The second reason seems to be the perception of the military that the mainstream Left is dying. They presumed that there was already fragmentation within the movement. With just 2,000 rebels remaining, the Left is seen as weakening at the seams and its very core. This figure remains doubtful, especially the assertion that only nine (9) active guerilla fronts exist throughout the archipelago. Reports are rife that the movement is attracting thousands of young activists who have lost their trust and confidence in the government for the past few years. Instead of weakening, the best description of the movement right now is that it is undergoing a consolidation phase.

They are underestimating the capabilities and traditional strength of the revolutionary movement. First, it is wrong to presuppose and compare the Hukbalahap and the CPP-NPA-NDF on an apple-to-apple basis. Many military experts believe the CPP-NPA-NDF will “slowly fade away” beset by succession and leadership problems. Assassinating the middle and top echelon of the Party seems to be the tactic the military employs. This tactic came from their interpretation of the historical fate of the Huks—isolate the Leaders from their mass bases and lure its members from the armed struggle by dangling financial benefits such as livelihood projects, etc.

Historically, the Hukbalahap was never defeated by Magsaysay’s charm offensive—it just hibernated and morphed into what is now known as the CPP-NPA-NDF. This means that the revolutionary movement here is so widely and socially entrenched that traditional counter-insurgency tactics like Low-Intensity Conflicts (LIC) might not work as effectively as such strategies did in Central and Southern America and Indo-China.

The thing is, the second component of the AFP strategy—that of winning the hearts and minds of the CPP-NPA-NDF—seems to be backfiring. Slowly, rebels realize that this civil component of the counter-insurgency strategy is just a ploy to constrict their movements for eventual neutralization. Many so-called “balik-loob” or rebel returnees are not given the proper livelihood or financial assistance as promised by the government. And those who did indeed receive such service remain under constant surveillance by military agents. Worse, some were even killed under spurious circumstances. Meaning, laudable as this plan may look on paper, on the ground, this is being exploited by unscrupulous members of the military who reportedly corrupted public funds for their benefit. That explains why most rebel returnees return to the fold of the movement because life outside those rebel camps seems to be worse and uncertain.

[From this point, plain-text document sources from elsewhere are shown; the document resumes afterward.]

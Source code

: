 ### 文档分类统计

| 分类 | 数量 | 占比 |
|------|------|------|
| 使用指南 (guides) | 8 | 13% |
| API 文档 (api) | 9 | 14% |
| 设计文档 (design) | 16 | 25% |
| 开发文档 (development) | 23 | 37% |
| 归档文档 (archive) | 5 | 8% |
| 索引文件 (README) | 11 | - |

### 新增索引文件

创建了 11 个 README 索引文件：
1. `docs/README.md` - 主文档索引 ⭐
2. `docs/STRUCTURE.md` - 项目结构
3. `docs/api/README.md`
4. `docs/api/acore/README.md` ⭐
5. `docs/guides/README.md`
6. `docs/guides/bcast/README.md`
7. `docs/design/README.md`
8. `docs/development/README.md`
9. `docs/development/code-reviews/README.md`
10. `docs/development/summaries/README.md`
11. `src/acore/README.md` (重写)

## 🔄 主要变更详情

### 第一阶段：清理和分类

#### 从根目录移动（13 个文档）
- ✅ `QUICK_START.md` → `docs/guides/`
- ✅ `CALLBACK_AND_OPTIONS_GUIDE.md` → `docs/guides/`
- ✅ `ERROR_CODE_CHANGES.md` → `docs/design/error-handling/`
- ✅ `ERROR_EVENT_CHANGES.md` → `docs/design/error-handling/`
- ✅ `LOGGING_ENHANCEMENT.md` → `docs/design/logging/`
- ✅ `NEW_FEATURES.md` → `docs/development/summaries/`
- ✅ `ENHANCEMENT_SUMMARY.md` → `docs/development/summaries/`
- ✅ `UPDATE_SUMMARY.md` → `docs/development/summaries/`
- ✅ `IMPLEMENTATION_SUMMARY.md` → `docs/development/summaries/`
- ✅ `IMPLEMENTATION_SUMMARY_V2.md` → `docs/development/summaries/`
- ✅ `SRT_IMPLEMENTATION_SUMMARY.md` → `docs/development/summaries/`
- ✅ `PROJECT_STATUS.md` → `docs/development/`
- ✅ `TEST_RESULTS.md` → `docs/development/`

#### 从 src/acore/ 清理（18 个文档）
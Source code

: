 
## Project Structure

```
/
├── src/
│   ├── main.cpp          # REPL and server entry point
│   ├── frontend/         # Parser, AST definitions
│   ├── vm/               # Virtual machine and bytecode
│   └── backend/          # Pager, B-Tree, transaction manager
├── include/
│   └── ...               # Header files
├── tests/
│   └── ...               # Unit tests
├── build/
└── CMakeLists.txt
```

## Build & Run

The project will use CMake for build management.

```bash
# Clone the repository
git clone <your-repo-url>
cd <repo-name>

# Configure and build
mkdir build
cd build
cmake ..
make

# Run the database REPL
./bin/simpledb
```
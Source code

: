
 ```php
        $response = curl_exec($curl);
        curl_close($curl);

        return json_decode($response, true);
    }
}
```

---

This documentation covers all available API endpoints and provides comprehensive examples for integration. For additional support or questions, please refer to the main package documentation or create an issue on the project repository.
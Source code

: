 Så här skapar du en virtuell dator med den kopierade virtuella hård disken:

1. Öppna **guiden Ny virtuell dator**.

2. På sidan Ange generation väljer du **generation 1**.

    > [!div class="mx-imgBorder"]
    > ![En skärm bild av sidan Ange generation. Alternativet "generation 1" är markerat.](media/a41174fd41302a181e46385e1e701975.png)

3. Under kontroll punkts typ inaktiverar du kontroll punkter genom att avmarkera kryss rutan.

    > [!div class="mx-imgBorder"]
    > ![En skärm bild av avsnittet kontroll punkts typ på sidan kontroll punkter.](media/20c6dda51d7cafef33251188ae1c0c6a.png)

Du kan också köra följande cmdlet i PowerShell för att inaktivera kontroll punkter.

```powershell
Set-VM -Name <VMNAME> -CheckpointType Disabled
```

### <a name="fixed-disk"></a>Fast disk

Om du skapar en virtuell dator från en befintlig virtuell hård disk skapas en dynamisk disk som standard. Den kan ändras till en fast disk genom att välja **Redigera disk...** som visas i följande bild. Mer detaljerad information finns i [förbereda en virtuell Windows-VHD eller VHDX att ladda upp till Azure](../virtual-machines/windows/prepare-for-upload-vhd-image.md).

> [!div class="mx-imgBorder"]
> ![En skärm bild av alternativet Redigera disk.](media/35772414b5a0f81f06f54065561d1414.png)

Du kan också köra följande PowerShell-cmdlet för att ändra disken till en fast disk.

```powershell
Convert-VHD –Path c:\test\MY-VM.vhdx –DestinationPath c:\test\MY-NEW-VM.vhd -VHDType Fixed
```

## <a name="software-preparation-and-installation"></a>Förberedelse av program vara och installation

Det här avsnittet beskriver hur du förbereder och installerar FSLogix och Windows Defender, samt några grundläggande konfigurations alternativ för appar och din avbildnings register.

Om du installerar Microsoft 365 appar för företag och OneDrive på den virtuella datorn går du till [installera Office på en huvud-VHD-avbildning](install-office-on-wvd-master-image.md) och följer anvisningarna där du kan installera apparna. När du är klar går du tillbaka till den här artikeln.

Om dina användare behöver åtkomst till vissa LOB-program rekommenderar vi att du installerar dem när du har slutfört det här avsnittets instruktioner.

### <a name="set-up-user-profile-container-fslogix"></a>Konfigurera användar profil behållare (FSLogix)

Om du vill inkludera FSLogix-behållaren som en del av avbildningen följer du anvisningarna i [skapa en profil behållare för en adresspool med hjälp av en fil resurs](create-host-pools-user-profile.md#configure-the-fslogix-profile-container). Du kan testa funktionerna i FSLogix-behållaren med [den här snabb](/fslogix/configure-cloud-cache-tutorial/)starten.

The military cannot defeat a grassroots-based organization just by its carrot-and-stick strategy. One must understand that the Left is not just a movement but a fully mature revolutionary organization with a tiny economy. Over the years, the CPP-NPA-NDF has developed a vast network that operates similarly to a shadow government in several parts of the archipelago. It would be tough to dismantle even the economic support system the Party had established over the years.

I hate to burst the military’s bubble, but I believe the path toward peace will remain elusive. Using military tactics to solve an insurgency that has survived the most brutal and murderous challenges that a 150,000-strong military armed with billions of pesos worth of funds had thrown at them for nearly six decades will never work. Worse, with the BBM administration dragging the US into this counter-insurgency fight, what is evident is the possibility of China also heightening its support for these rebels thru funds and supply of war material. As they say, the enemy of your enemy is my friend. It would be in the best interest of China to support the CPP-NPA-NDF because these local insurgents would serve their purpose of frustrating the plan of the US to arm the Philippines and make it a de facto colony. With this becoming a certainty in the next few months, expect not just an intensification of the brutality of this war—but a worsening of economic conditions that may lead to extreme armed civil conflict.